## EXERCISE MATERIAL
------------------------------------------------------------
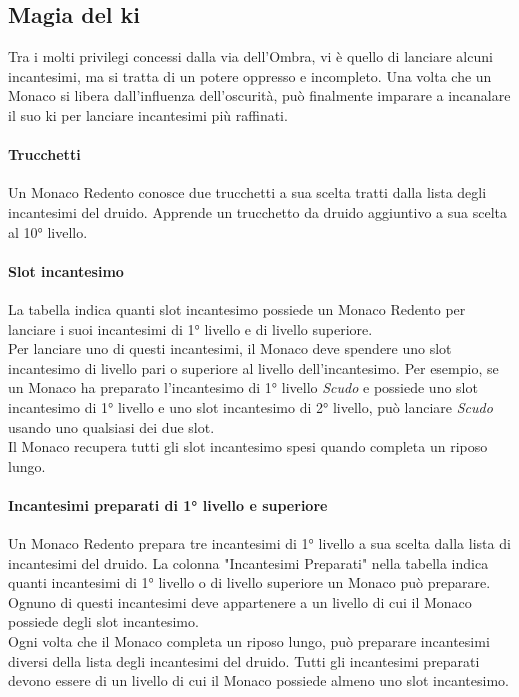 \subsection{Magia del ki}

Tra i molti privilegi concessi dalla via dell'Ombra, vi è quello di lanciare alcuni incantesimi, ma si tratta di un potere oppresso e incompleto. Una volta che un Monaco si libera dall'influenza dell'oscurità, può finalmente imparare a incanalare il suo ki per lanciare incantesimi più raffinati.

\paragraph{Trucchetti} Un Monaco Redento conosce due trucchetti a sua scelta tratti dalla lista degli incantesimi del druido. Apprende un trucchetto da druido aggiuntivo a sua scelta al 10° livello.

\paragraph{Slot incantesimo}La tabella indica quanti slot incantesimo possiede un Monaco Redento per lanciare i suoi incantesimi di 1° livello e di livello superiore. \\ Per lanciare uno di questi incantesimi, il Monaco deve spendere uno slot incantesimo di livello pari o superiore al livello dell'incantesimo. Per esempio, se un Monaco ha preparato l'incantesimo di 1° livello \textit{Scudo} e possiede uno slot incantesimo di 1° livello e uno slot incantesimo di 2° livello, può lanciare \textit{Scudo} usando uno qualsiasi dei due slot. \\ Il Monaco recupera tutti gli slot incantesimo spesi quando completa un riposo lungo.

\paragraph{Incantesimi preparati di 1° livello e superiore}Un Monaco Redento prepara tre incantesimi di 1° livello a sua scelta dalla lista di incantesimi del druido. La colonna "Incantesimi Preparati" nella tabella indica quanti incantesimi di 1° livello o di livello superiore un Monaco può preparare. Ognuno di questi incantesimi deve appartenere a un livello di cui il Monaco possiede degli slot incantesimo.\\ Ogni volta che il Monaco completa un riposo lungo, può preparare incantesimi diversi della lista degli incantesimi del druido. Tutti gli incantesimi preparati devono essere di un livello di cui il Monaco possiede almeno uno slot incantesimo.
------------------------------------------------------------
## PROBLEM TO WORK ON
Could you copy out every record exactly, minus the pictures?

## EXERCISE SOLUTION
 \subsection{Magia del ki}

Tra i molti privilegi concessi dalla via dell'Ombra, vi è quello di lanciare alcuni incantesimi, ma si tratta di un potere oppresso e incompleto. Una volta che un Monaco si libera dall'influenza dell'oscurità, può finalmente imparare a incanalare il suo ki per lanciare incantesimi più raffinati.

\paragraph{Trucchetti} Un Monaco Redento conosce due trucchetti a sua scelta tratti dalla lista degli incantesimi del druido. Apprende un trucchetto da druido aggiuntivo a sua scelta al 10° livello.

\paragraph{Slot incantesimo}La tabella indica quanti slot incantesimo possiede un Monaco Redento per lanciare i suoi incantesimi di 1° livello e di livello superiore. \\ Per lanciare uno di questi incantesimi, il Monaco deve spendere uno slot incantesimo di livello pari o superiore al livello dell'incantesimo. Per esempio, se un Monaco ha preparato l'incantesimo di 1° livello \textit{Scudo} e possiede uno slot incantesimo di 1° livello e uno slot incantesimo di 2° livello, può lanciare \textit{Scudo} usando uno qualsiasi dei due slot. \\ Il Monaco recupera tutti gli slot incantesimo spesi quando completa un riposo lungo.

\paragraph{Incantesimi preparati di 1° livello e superiore}Un Monaco Redento prepara tre incantesimi di 1° livello a sua scelta dalla lista di incantesimi del druido. La colonna "Incantesimi Preparati" nella tabella indica quanti incantesimi di 1° livello o di livello superiore un Monaco può preparare. Ognuno di questi incantesimi deve appartenere a un livello di cui il Monaco possiede degli slot incantesimo.\\ Ogni volta che il Monaco completa un riposo lungo, può preparare incantesimi diversi della lista degli incantesimi del druido. Tutti gli incantesimi preparati devono essere di un livello di cui il Monaco possiede almeno uno slot incantesimo.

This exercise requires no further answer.